Bebés que no duermen

El 30 por ciento de los niños presenta trastornos del sueño

Aunque todos los niños, en especial durante el primer año de vida, se despiertan varias veces por la noche, la mayor parte de ellos vuelven a dormirse por sí mismos. Los que no han aprendido a conciliar el sueño sin necesidad de ayuda, lloran para que acudan sus padres. Son varias las causas de la resistencia al sueño y de los despertares durante la noche.

El 30 por ciento de los niños presenta trastornos del sueño. Las características más frecuentes de este problema son:
- Hasta los cuatro meses, los lactantes se despiertan varias veces durante la noche.
- Entre los 4 y 24 meses despiertan y lloran una o varias veces por la noche.
- En esos momentos se les suele dar comida, atención o entretenimiento
- Suele suceder cada noche
- Es frecuente que suceda desde el nacimiento
- Los padres desean ayudar al niño para que duerma durante la noche.

¿Por qué se despiertan los bebés?

Bebé despierto

Los malos hábitos de sueño suelen ser la causa principal de que los bebés no duerman bien, no concilien el sueño por la noche o se despierten varias veces. A dormir también se aprende y es responsabilidad de los padres pautar unos hábitos de sueño correctos para que el bebé, cuando llegue su momento, duerma de un tirón, sólo en su cuna y sin llamar la atención de sus padres durante sus despertares nocturnos. Son varias las causas de la resistencia al sueño y de los despertares durante la noche de los bebés y de los niños.

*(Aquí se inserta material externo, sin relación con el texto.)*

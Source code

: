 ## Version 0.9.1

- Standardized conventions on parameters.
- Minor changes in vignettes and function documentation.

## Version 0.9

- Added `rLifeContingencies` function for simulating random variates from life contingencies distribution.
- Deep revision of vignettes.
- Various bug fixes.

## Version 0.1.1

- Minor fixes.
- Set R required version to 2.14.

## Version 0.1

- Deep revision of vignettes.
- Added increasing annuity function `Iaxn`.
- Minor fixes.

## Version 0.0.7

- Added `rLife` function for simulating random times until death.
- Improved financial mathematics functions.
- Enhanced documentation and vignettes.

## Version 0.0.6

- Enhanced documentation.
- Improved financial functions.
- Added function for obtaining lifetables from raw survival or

1. Tomas frecuentes durante el día. Muchas madres malinterpretan la alimentación a demanda, como 'alimentar al bebé cada vez que llora'. El organismo se acostumbra a recibir pequeñas cantidades frecuentes de comida. Muchos de estos niños piden comer durante la noche sólo por acercarse al calor del pecho, a la seguridad materna y a ser cogidos en brazos.

2. Amamantar al niño para dormir. Si el último recuerdo que tiene el niño antes de ir a dormir es comer, es posible que mamar o tomar el biberón pueda convertirse en un objeto de transición para él. Por tanto, cuando se despierta puede pensar que no puede volver a dormir sin ponerse al pecho.

3. Acunar al niño para dormir. Acunarle como parte de la rutina para dormir está muy bien. Sin embargo, algunas madres continúan acunándole hasta que se quedan dormidos, incluso cuando no están llorando. En lugar de dormirse por sí mismos, lloran. Como, por costumbre, se quedan dormidos fuera de su cuna, no asocian la cuna con el sueño.

4. Entretenerle durante la noche. El comportamiento de despertar y llorar se hace cada vez más frecuente y si trae consigo alguna ventaja, como pasearle, acunarle, jugar con él o disfrutar de uno de los padres, el bebé se hace dependiente de esta ayuda para volver a dormirse.

5. Incremento de la atención nocturna. Durante una enfermedad aguda, por ejemplo nariz obstruida, o algún cambio en el ambiente de sueño del bebé que afecta a su rutina habitual, por ejemplo un viaje, es posible que los padres incrementan la atención nocturna para acomodar al bebé, luego continúen y acabe acostumbrándose.

6. Miedo de separación. Aparece entre los seis meses y los dos años. Se comprueba durante el día siempre que el niño pierde de vista a su madre o se queda con otra persona. Estos miedos se acentúan con frecuencia a la hora de ir a la cama y durante la noche.

7. Excesivas siestas diurnas. Un bebé sólo puede dormir un cierto número de horas al día. Demasiado tiempo de sueño durante el día puede desvelarle por la noche.

8. Dormir en la misma habitación. Algunos bebés hacen ruido al dormir y, si los padres tienen el sueño ligero, responden a estos ruidos normales del bebé. Además, si puede verles, el bebé tiene un incentivo para continuar intentando despertarles. Dormir en la cama de los padres empeora el problema.

9. Evolución. Los menores de dos meses se pueden despertar dos veces por la noche para mamar. A los tres meses, la mayoría todavía necesita una toma en medio de la noche. A los cuatro meses, el 90 por ciento de los bebés puede dormir durante 8 horas seguidas sin alimentación.

Cuanto mayor es el niño más difícil es cambiar el hábito. Los mayores de un año se resisten con fuerza a cualquier cambio y pueden llorar durante horas. Sin normas, estos niños no comenzarán a dormir durante toda la noche hasta los tres o cuatro años, cuando su jornada diaria es más intensa y, finalmente, les cansa.